Dear friends, I have something to tell you that is quite difficult for me. I have done something for which I am quite ashamed. This is the most difficult thing I have had to write about but I can not continue on in this manner for fear that the secret that I have bottled away for several days will force it’s way out and consume me. It all happened this past Monday when I was returning home from working on a friend’s computer. I was feeling really good because the problem was resolved and I had cash in my pocket. I wasn’t paying very close attention while I was driving down the street. That’s when it happened. I’m getting pretty choked up just thinking about it because a life ended that day. I really hope you all find it in your hearts to forgive me for my sin but I killed a pigeon!

I was driving just a little fast down Montrose Avenue when I saw this pigeon land directly in my lane. I didn’t think twice about it. Any time a pigeon has crossed my path they are able to flap those nasty grey wings and get the fuck out of the way but I think this pigeon was a little retarded. It landed directly in my path and all I saw were the feathered remnants of its little wings (and head and tail) as they flew past my windshield. That was after I heard a distinctive thud and what sounded like a bowling ball rolling underneath my car. Poor stupid ass pigeon, ‘He dead now!’

Wednesday, June 05, 2002

Boys and girls, can I tell you how good it feels to be (semi) working again? I have been averaging about two jobs a week helping friends with their computer problems. It is quite satisfying when I look at their little faces after I have fixed their problem or I have configured their system to do what they desired. It gives me a true feeling of accomplishment that my skills are appreciated.

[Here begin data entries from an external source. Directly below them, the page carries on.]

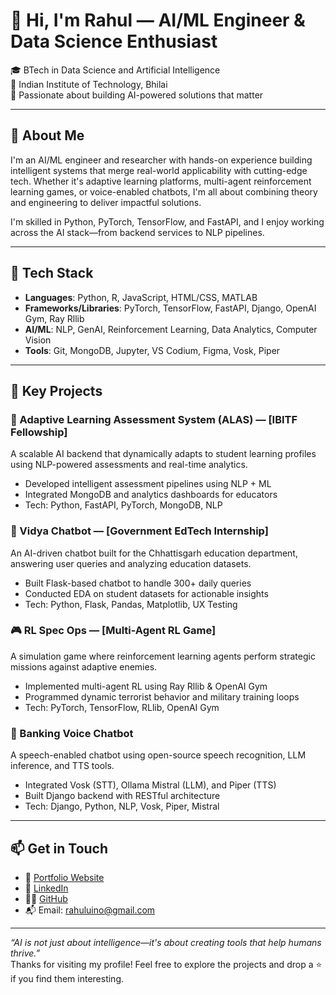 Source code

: # 👋 Hi, I'm Rahul — AI/ML Engineer & Data Science Enthusiast

🎓 BTech in Data Science and Artificial Intelligence  
🏫 Indian Institute of Technology, Bhilai  
📍 Passionate about building AI-powered solutions that matter

---

## 🚀 About Me

I'm an AI/ML engineer and researcher with hands-on experience building intelligent systems that merge real-world applicability with cutting-edge tech. Whether it's adaptive learning platforms, multi-agent reinforcement learning games, or voice-enabled chatbots, I'm all about combining theory and engineering to deliver impactful solutions.

I'm skilled in Python, PyTorch, TensorFlow, and FastAPI, and I enjoy working across the AI stack—from backend services to NLP pipelines.

---

## 🔧 Tech Stack

- **Languages**: Python, R, JavaScript, HTML/CSS, MATLAB  
- **Frameworks/Libraries**: PyTorch, TensorFlow, FastAPI, Django, OpenAI Gym, Ray Rllib  
- **AI/ML**: NLP, GenAI, Reinforcement Learning, Data Analytics, Computer Vision  
- **Tools**: Git, MongoDB, Jupyter, VS Codium, Figma, Vosk, Piper  

---

## 🧠 Key Projects

### 🧭 Adaptive Learning Assessment System (ALAS) — [IBITF Fellowship]
A scalable AI backend that dynamically adapts to student learning profiles using NLP-powered assessments and real-time analytics.

- Developed intelligent assessment pipelines using NLP + ML
- Integrated MongoDB and analytics dashboards for educators
- Tech: Python, FastAPI, PyTorch, MongoDB, NLP

### 💬 Vidya Chatbot — [Government EdTech Internship]
An AI-driven chatbot built for the Chhattisgarh education department, answering user queries and analyzing education datasets.

- Built Flask-based chatbot to handle 300+ daily queries
- Conducted EDA on student datasets for actionable insights
- Tech: Python, Flask, Pandas, Matplotlib, UX Testing

### 🎮 RL Spec Ops — [Multi-Agent RL Game]
A simulation game where reinforcement learning agents perform strategic missions against adaptive enemies.

- Implemented multi-agent RL using Ray Rllib & OpenAI Gym
- Programmed dynamic terrorist behavior and military training loops
- Tech: PyTorch, TensorFlow, RLlib, OpenAI Gym

### 🏦 Banking Voice Chatbot
A speech-enabled chatbot using open-source speech recognition, LLM inference, and TTS tools.

- Integrated Vosk (STT), Ollama Mistral (LLM), and Piper (TTS)
- Built Django backend with RESTful architecture
- Tech: Django, Python, NLP, Vosk, Piper, Mistral

---

## 📫 Get in Touch

- 🔗 [Portfolio Website](https://www.aldrax.in)
- 💼 [LinkedIn](https://www.linkedin.com/in/rahul416/)
- 🧑‍💻 [GitHub](https://github.com/rahul1416)
- 📬 Email: rahuluino@gmail.com

---

_“AI is not just about intelligence—it's about creating tools that help humans thrive.”_  
Thanks for visiting my profile! Feel free to explore the projects and drop a ⭐ if you find them interesting.


<!--
**rahul1416/rahul1416** is a ✨ _special_ ✨ repository because its `README.md` (this file) appears on your GitHub profile.

Here are some ideas to get you started:

- 🔭 I’m currently working on ...
- 🌱 I’m currently learning ...
- 👯 I’m looking to collaborate on ...
- 🤔 I’m looking for help with ...
- 💬 Ask me about ...
- 📫 How to reach me: ...
- 😄 Pronouns: ...
- ⚡ Fun fact: ...
-->
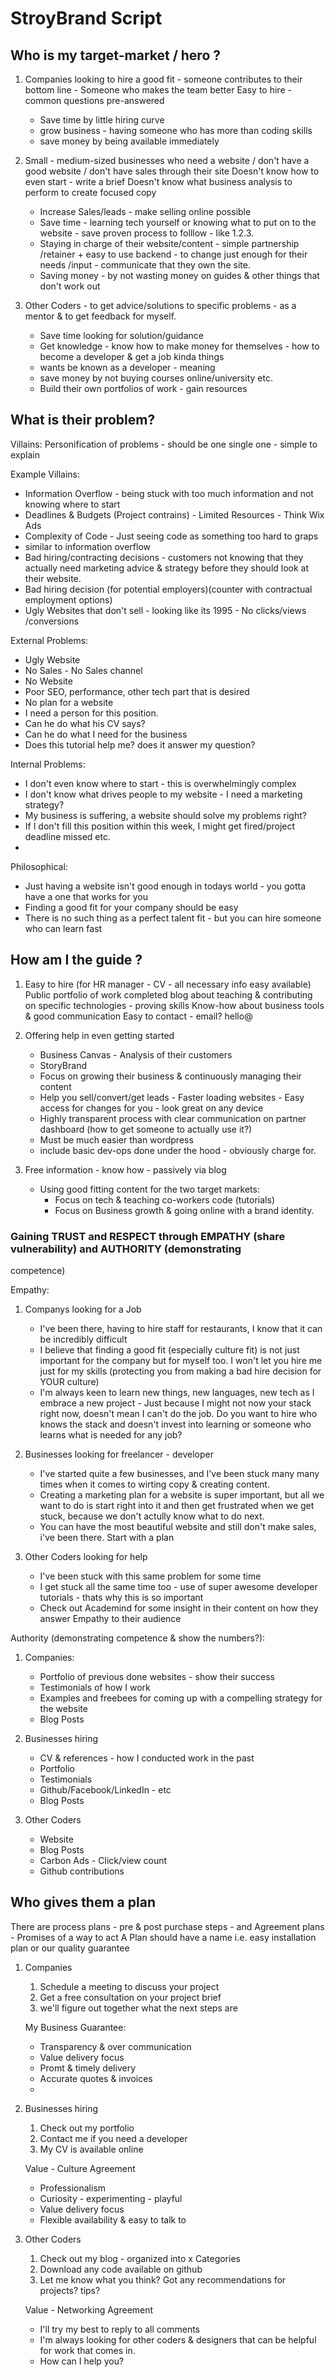 # StroyBrand Script

## Who is my target-market / hero ?
1. Companies looking to hire a good fit - 
    someone contributes to their bottom line -
    Someone who makes the team better
    Easy to hire - common questions pre-answered
    - Save time by little hiring curve
    - grow business - having someone who has more than coding skills
    - save money by being available immediately
    
    
2. Small - medium-sized businesses who need a website / don't
    have a good website / don't have sales through their site
    Doesn't know how to even start - write a brief
    Doesn't know what business analysis to perform to create focused copy
    - Increase Sales/leads - make selling online possible
    - Save time - learning tech yourself or knowing what to put on to the
     website - save proven process to folllow - like 1.2.3.
    - Staying in charge of their website/content - simple partnership
    /retainer + easy to use backend - to change just enough for their needs
    /input - communicate that they own the site.
    - Saving money - by not wasting money on guides & other things that don't
     work out
     
3. Other Coders - to get advice/solutions to specific problems - as a mentor
 & to get feedback for myself.
    - Save time looking for solution/guidance
    - Get knowledge - know how to make money for themselves - how to become a
     developer & get a job kinda things
     - wants be known as a developer - meaning
     - save money by not buying courses online/university etc.
     - Build their own portfolios of work - gain resources

## What is their problem?
Villains: Personification of problems - should be one single one - simple to
 explain

Example Villains:
  - Information Overflow - being stuck with too much information and not
   knowing where to start
  - Deadlines & Budgets (Project contrains) - Limited Resources - Think Wix Ads
  - Complexity of Code - Just seeing code as something too hard to graps
  - similar to information overflow
  - Bad hiring/contracting decisions - customers not knowing that they
   actually need marketing advice & strategy before they should look at their
    website.
  - Bad hiring decision (for potential employers)(counter with contractual
   employment options) 
  - Ugly Websites that don't sell - looking like its 1995 - No clicks/views
  /conversions

External Problems:
  - Ugly Website
  - No Sales - No Sales channel
  - No Website
  - Poor SEO, performance, other tech part that is desired
  - No plan for a  website
  - I need a person for this position.
  - Can he do what his CV says?
  - Can he do what I need for the business
  - Does this tutorial help me? does it answer my question?

Internal Problems:
  - I don't even know where to start - this is overwhelmingly complex
  - I don't know what drives people to my website - I need a marketing strategy?
  - My business is suffering, a website should solve my problems right?
  - If I don't fill this position within this week, I might get fired/project
   deadline missed etc.
  - 
  
Philosophical:
  - Just having a website isn't good enough in todays world - you gotta have
   a one that works for you
  - Finding a good fit for your company should be easy
  - There is no such thing as a perfect talent fit - but you can hire someone
   who can learn fast

## How am I the guide ?
1. Easy to hire (for HR manager - CV - all necessary info easy available)
    Public portfolio of work completed
    blog about teaching & contributing on specific technologies - proving skills
    Know-how about business tools & good communication
    Easy to contact - email? hello@
    
2. Offering help in even getting started
   - Business Canvas - Analysis of their customers
   - StoryBrand
   - Focus on growing their business & continuously managing their content
    * Help you sell/convert/get leads - Faster loading websites - Easy access for changes for you - look great on any device
   - Highly transparent process with clear communication on partner dashboard
  (how to get someone to actually use it?)
   - Must be much easier than wordpress
   - include basic dev-ops done under the hood - obviously charge for.

3. Free information  - know how - passively via blog
    - Using good fitting content for the two target markets:
        - Focus on tech & teaching co-workers code (tutorials)
        - Focus on Business growth & going online with a brand identity.


### Gaining TRUST and RESPECT through EMPATHY (share vulnerability) and AUTHORITY (demonstrating
 competence)
 
Empathy:
1. Companys looking for a Job 
    - I've been there, having to hire staff for restaurants, I know that it
     can be incredibly difficult
    - I believe that finding a good fit (especially culture fit) is not just
     important for the company but for myself too. I won't let you hire me
      just for my skills (protecting you from making a bad hire decision for
       YOUR culture)
    - I'm always keen to learn new things, new languages, new tech as I
     embrace a new project - Just because I might not now your stack right
      now, doesn't mean I can't do the job. Do you want to hire who knows the
       stack and doesn't invest into learning or someone who learns what is
        needed for any job?

2. Businesses looking for freelancer - developer
    - I've started quite a few businesses, and I've been stuck many many times when it comes to wirting copy & creating content.
    - Creating a marketing plan for a website is super important, but all we want to do is start right into it and then get frustrated when we get stuck, because we don't actully know what to do next.
    - You can have the most beautiful website and still don't make sales, i've been there. Start with a plan

3. Other Coders looking for help
    - I've been stuck with this same problem for some time
    - I get stuck all the same time too - use of super awesome developer tutorials - thats why this is so important
    - Check out Academind for some insight in their content on how they answer Empathy to their audience
    
Authority (demonstrating competence & show the numbers?):
1. Companies:
    - Portfolio of previous done websites - show their success
    - Testimonials of how I work
    - Examples and freebees for coming up with a compelling strategy for the website
    - Blog Posts

2. Businesses hiring
    - CV & references - how I conducted work in the past
    - Portfolio
    - Testimonials
    - Github/Facebook/LinkedIn - etc
    - Blog Posts

3. Other Coders
    - Website
    - Blog Posts
    - Carbon Ads - Click/view count
    - Github contributions

## Who gives them a plan

There are process plans - pre & post purchase steps - and Agreement plans - Promises of a way to act
A Plan should have a name i.e. easy installation plan or our quality guarantee

1. Companies
    1. Schedule a meeting to discuss your project
    2. Get a free consultation on your project brief
    3. we'll figure out together what the next steps are
    
    My Business Guarantee:
    - Transparency & over communication
    - Value delivery focus
    - Promt & timely delivery
    - Accurate quotes & invoices
    - 
  
2. Businesses hiring
    1. Check out my portfolio
    2. Contact me if you need a developer
    2. My CV is available online
     
    Value - Culture Agreement
    - Professionalism
    - Curiosity - experimenting - playful
    - Value delivery focus
    - Flexible availability & easy to talk to
    
 3. Other Coders
    1. Check out my blog - organized into x Categories
    2. Download any code available on github
    3. Let me know what you think? Got any recommendations for projects? tips?
    
    Value - Networking Agreement
    - I'll try my best to reply to all comments
    - I'm always looking for other coders & designers that can be helpful for work that comes in.
    - How can I help you?

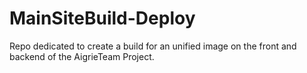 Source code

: # MainSiteBuild-Deploy
Repo dedicated to create a build for an unified image on the front and backend of the AigrieTeam Project.
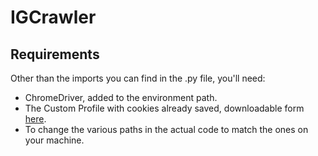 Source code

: # IGCrawler

## Requirements

Other than the imports you can find in the .py file, you'll need:

- ChromeDriver, added to the environment path.
- The Custom Profile with cookies already saved, downloadable form [here](https://drive.google.com/drive/u/3/folders/1WYI27LcdFUJ7JMnuXAoaUIVamg-lH1KW).
- To change the various paths in the actual code to match the ones on your machine.
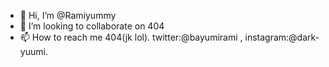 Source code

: - 👋 Hi, I’m @Ramiyummy
- 💞️ I’m looking to collaborate on 404
- 📫 How to reach me 404(jk lol). twitter:@bayumirami , instagram:@dark-yuumi.

<!---
Ramiyummy/Ramiyummy is a ✨ special ✨ repository because its `README.md` (this file) appears on your GitHub profile.
You can click the Preview link to take a look at your changes.
--->

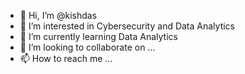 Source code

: - 👋 Hi, I’m @kishdas
- 👀 I’m interested in Cybersecurity and Data Analytics
- 🌱 I’m currently learning Data Analytics
- 💞️ I’m looking to collaborate on ...
- 📫 How to reach me ...

<!---
kishdas/kishdas is a ✨ special ✨ repository because its `README.md` (this file) appears on your GitHub profile.
You can click the Preview link to take a look at your changes.
--->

I also like the fact that they pay me by cash or check as soon as I am done! Checks are fine but I do like cash. That is what I call immediate gratification! It is basically tax free money since there is nothing to trace back to me. How often does that happen in a corporate job? Oops, stupid question. :- )

Anyway, I’m really thinking this little business of mine may be a good thing for me. I must be getting excited about it because while I was coming home yesterday from a job I was sitting on the train and working some numbers in my head to determine how much money I would need to make this a viable business. Can you believe I missed my stop! I never miss my stop. I have been asleep on the train many times and haven’t missed my stop. I guess what I am saying is that I am forging ahead with this endeavor. Hey, it's either this or selling Streetwise.

Monday, June 03, 2002

It’s another Monday morning and I find myself struggling to get back into my regular morning routine. After spending a week with my family in what sometimes seems like 19th century rural America where dietary health concerns were not even an afterthought I am struggling to divorce myself from the seductive taste of (can you guess?) bacon! I really love that stuff. I think it’s more addictive than cigarettes! I went out and bought a ½ pound of the stuff. Not that fake soy bacon or Sizzalean stuff. No I got the real deal. That Oscar Mayer, grease splattering, shriveling strips that clot your arteries as soon as you place it on your tongue bacon. That’s good shit, Man!

It’s kind of hard getting back into a routine of oatmeal with honey, soy milk and cinnamon (no butter or margarine) with a piece of fruit and water on the side after partaking in such sinful delights as bacon, eggs, biscuits and grits smothered in butter. If you have ever had deep fried Southern Chicken or fish from the South you might as well try to stop taking heroin. I think it would be easier! Damn the food is good down there but oh so bad for you. I have a slight reserve of will power that I will summon today to kick start my diet back in the right direction. Please pray for my greasy soul!